*Task*.
Copy out the entire listing word for word.

*Extracted entries*.
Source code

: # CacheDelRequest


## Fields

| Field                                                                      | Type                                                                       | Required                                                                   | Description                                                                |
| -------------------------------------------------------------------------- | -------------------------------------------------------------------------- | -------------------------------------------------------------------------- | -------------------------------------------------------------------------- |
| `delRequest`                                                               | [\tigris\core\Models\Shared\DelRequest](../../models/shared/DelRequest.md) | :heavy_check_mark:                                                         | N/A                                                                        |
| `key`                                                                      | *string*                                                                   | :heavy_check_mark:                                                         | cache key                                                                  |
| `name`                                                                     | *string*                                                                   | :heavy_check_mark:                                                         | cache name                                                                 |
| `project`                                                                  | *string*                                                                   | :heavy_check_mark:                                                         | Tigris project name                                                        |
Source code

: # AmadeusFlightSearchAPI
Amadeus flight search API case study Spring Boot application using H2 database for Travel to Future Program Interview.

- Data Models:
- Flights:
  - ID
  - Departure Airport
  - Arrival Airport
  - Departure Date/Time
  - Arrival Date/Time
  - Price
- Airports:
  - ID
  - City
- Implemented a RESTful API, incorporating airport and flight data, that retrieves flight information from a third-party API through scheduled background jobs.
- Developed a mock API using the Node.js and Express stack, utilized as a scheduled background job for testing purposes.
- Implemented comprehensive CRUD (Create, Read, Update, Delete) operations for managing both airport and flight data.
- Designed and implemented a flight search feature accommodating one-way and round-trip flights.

*Answer below*.
Source code

: # CacheDelRequest


## Fields

| Field                                                                      | Type                                                                       | Required                                                                   | Description                                                                |
| -------------------------------------------------------------------------- | -------------------------------------------------------------------------- | -------------------------------------------------------------------------- | -------------------------------------------------------------------------- |
| `delRequest`                                                               | [\tigris\core\Models\Shared\DelRequest](../../models/shared/DelRequest.md) | :heavy_check_mark:                                                         | N/A                                                                        |
| `key`                                                                      | *string*                                                                   | :heavy_check_mark:                                                         | cache key                                                                  |
| `name`                                                                     | *string*                                                                   | :heavy_check_mark:                                                         | cache name                                                                 |
| `project`                                                                  | *string*                                                                   | :heavy_check_mark:                                                         | Tigris project name                                                        |
Source code

: # AmadeusFlightSearchAPI
Amadeus flight search API case study Spring Boot application using H2 database for Travel to Future Program Interview.

- Data Models:
- Flights:
  - ID
  - Departure Airport
  - Arrival Airport
  - Departure Date/Time
  - Arrival Date/Time
  - Price
- Airports:
  - ID
  - City
- Implemented a RESTful API, incorporating airport and flight data, that retrieves flight information from a third-party API through scheduled background jobs.
- Developed a mock API using the Node.js and Express stack, utilized as a scheduled background job for testing purposes.
- Implemented comprehensive CRUD (Create, Read, Update, Delete) operations for managing both airport and flight data.
- Designed and implemented a flight search feature accommodating one-way and round-trip flights.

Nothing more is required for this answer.